The one month anniversary of...well, of waking up, I guess.

I was hunting through my "All Mail" box tonight and found emails that Beloved Lotion Slut Pens had sent out to sundry friends and family on the day that I had surgery. Reading them, I cried and cried, unexpectedly, because I hadn't thought of how what had happened would look from somebody else's point of view. I also hadn't realized how incredibly comforting and calm Pens was about the whole thing, and how much I owe her for her levelheaded stability in the week after surgery.

A month ago I woke up in the morning in a hospital bed as somebody from the front desk delivered flowers. There was a bunch of orange lilies and fall leaves from my uncle, and a lovely pink arrangement with stock and roses and a daisy from The Brother In Beer. A couple of my coworkers came in to see how I was doing, and then two of the otolaryngology residents stopped by to see how I was healing. That's really all I remember.

Two days ago I stood at the bedside of one of my patients as one of those otolaryngology residents scoped her sinuses. *I* knew who *she* was, but I wasn't sure she recognized me as the person whose throat and oropharynx she had cauterized. I didn't say anything.

As she was rolling up the scope tubing, she glanced at me and said, "You look good. You sound good. Do you feel okay?" I just nodded, and thanked her for doing such a good job on my mouth.

My last words before surgery were "Gosh, it sure does, doesn't it?" after the anesthesiologist told me that the gas he was giving me would make me dizzy. My first words after surgery were "I am not going to work today. I just had surgery!" to my boss, whom I saw standing in the post-op bay at the foot of my bed.

A month ago, I freshly didn't-have-cancer-any-more, though I didn't know it. I knew I wasn't wearing the silver Braille ring I normally do, so I stretched my hand out for it and Pens gave it to me. I knew I hurt, so I pushed the magical button that Nurse Carolita had put into my paw. I tried to blog, just enough to let everybody know I was okay.

A month later, I'm still learning that I have to wear a plastic thing in my mouth to be intelligible. I leave the house occasionally without it on, and have to turn 'round and come back and grab it off the kitchen counter. I still get surgical slough out of my sinuses or throat, though it's not as bad as it was--not by a long shot--in the first two weeks after surgery. I can talk, pretty well, actually--most people think I'm at the tail end of a cold unless I'm really tired, in which case they think my cold is a bad one.

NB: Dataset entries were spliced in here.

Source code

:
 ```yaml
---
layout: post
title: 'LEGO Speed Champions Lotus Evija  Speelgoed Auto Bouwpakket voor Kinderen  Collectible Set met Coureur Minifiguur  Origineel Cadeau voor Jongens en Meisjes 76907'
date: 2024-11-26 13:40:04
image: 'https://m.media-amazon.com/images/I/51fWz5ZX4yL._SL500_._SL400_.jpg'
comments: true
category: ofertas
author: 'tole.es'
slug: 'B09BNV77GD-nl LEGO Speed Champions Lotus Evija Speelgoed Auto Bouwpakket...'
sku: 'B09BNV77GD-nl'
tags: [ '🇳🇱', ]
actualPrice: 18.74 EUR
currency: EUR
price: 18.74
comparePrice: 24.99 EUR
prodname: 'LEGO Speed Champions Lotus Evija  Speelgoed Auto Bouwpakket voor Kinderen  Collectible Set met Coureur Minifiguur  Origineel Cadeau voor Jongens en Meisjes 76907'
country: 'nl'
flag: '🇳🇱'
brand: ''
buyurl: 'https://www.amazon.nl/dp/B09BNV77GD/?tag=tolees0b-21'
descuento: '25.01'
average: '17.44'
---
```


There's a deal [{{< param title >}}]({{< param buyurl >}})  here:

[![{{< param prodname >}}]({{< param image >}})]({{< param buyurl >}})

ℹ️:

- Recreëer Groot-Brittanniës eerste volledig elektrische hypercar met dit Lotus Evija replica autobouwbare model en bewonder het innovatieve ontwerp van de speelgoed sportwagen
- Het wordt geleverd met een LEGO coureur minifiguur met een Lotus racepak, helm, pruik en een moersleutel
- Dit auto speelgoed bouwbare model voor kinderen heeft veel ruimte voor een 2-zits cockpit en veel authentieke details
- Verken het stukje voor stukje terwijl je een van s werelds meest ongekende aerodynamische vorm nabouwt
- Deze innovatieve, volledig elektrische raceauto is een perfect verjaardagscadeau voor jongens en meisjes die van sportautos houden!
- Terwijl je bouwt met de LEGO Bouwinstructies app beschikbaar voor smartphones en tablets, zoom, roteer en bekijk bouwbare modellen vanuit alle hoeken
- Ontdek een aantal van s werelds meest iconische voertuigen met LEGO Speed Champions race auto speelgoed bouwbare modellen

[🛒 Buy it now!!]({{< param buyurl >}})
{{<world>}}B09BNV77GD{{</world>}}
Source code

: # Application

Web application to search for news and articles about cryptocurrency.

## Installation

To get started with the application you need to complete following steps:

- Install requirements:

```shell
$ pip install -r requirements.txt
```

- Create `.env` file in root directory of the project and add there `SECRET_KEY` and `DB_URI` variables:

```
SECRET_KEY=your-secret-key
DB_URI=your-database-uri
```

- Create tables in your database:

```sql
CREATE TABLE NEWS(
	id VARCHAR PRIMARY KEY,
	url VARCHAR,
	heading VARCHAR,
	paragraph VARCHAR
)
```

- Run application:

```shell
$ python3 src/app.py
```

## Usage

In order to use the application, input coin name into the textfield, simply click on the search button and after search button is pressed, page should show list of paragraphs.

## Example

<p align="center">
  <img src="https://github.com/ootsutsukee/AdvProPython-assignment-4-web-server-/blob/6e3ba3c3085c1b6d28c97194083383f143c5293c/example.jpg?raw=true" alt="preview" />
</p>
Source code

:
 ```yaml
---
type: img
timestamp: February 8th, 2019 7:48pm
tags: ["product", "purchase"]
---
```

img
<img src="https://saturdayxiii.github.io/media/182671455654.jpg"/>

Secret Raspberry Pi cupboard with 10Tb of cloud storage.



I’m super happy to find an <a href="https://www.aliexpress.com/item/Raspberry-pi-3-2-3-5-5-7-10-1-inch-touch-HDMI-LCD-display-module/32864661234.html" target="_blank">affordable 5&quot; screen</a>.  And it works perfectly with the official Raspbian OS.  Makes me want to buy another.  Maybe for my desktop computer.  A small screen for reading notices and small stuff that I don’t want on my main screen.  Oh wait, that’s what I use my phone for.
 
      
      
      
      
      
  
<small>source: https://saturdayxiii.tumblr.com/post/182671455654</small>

Today I'm aware that things haven't really changed all that much, unless you count the ways that they've changed completely. I'll have a plastic thing to deal with for the rest of my life. Friend Lara has just started the long road to being an ex-cancer-patient, and Friend Pens is looking forward to her own surgery later next month. My uncle is still obsessed with shooting the (highly illegal) twenty-gauge shotgun I keep in the house, and the Brother in Beer is still brewing.

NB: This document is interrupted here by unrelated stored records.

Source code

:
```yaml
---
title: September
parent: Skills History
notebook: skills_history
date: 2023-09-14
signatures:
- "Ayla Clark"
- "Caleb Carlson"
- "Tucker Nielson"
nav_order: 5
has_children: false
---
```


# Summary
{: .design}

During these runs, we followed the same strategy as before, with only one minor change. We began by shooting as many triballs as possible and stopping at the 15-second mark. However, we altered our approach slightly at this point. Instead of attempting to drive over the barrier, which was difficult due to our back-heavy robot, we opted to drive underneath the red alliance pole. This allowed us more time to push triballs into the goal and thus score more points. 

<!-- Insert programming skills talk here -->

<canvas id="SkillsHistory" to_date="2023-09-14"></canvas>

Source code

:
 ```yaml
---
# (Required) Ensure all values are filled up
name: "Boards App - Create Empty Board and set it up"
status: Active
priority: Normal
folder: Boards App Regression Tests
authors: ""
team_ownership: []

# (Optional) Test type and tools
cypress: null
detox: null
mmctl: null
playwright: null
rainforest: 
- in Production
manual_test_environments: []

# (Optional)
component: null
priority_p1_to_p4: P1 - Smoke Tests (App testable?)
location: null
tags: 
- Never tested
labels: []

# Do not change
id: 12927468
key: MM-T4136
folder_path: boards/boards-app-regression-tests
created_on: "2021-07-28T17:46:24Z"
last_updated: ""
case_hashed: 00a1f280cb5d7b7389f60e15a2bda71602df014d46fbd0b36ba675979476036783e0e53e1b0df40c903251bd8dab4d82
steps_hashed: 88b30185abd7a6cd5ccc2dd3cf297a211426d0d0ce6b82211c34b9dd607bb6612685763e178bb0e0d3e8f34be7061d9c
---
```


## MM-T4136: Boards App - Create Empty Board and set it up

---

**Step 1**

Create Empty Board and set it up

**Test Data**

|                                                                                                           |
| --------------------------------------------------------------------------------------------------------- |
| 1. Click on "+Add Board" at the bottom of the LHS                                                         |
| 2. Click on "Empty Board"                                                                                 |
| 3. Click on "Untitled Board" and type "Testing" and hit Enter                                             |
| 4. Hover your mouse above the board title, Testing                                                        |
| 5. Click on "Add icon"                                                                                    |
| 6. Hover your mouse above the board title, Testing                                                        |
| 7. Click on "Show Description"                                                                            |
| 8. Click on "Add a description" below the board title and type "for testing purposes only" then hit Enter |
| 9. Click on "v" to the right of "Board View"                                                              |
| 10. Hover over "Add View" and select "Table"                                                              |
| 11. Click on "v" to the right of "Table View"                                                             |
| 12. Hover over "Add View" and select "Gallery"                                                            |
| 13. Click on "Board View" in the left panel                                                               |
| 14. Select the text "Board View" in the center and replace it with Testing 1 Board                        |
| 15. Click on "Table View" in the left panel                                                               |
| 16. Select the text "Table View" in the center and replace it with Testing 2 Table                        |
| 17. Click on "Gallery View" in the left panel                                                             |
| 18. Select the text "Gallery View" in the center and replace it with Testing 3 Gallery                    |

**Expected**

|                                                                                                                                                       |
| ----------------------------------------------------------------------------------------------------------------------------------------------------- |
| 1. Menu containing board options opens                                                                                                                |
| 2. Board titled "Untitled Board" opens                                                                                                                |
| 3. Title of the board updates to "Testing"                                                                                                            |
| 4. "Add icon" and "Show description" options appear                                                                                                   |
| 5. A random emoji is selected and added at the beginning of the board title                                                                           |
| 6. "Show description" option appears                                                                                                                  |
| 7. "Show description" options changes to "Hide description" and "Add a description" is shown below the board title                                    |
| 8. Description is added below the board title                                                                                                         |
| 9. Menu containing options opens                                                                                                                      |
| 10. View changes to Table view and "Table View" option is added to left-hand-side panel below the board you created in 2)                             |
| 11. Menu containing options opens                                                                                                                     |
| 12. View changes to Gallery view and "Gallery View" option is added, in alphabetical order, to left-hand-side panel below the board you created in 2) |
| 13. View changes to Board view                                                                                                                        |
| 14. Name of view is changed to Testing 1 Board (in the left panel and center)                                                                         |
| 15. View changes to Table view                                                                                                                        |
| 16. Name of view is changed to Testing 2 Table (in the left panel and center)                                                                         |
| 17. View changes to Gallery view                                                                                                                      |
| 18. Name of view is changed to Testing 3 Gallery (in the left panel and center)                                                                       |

I can't work as much as I'd like to, yet, and I can't eat crunchy dry stuff. My upper jaw hurts, still, where that tooth was sawed off and the bone avulsed. There's still an enormous hole in my upper jaw that leads directly into...my sinuses, I guess, that has to heal by granulation and is doing so slowly. I'm tired most of the time.

But I no longer have cancer. I have a scan coming up in January, to see how the bone in my head is healing, and an appointment tomorrow with the prosthodontist to try to make my speech even more perfect. Next September or October I'll have the first official follow-up scan to make sure there has been no recurrance of cancer.

In a year, when I get the word that that first follow-up scan is clean, I'll change my birthday as Lara suggests. It's no longer a big deal to me to celebrate the day I get a year older; I'd rather celebrate the day I got another chance. Again.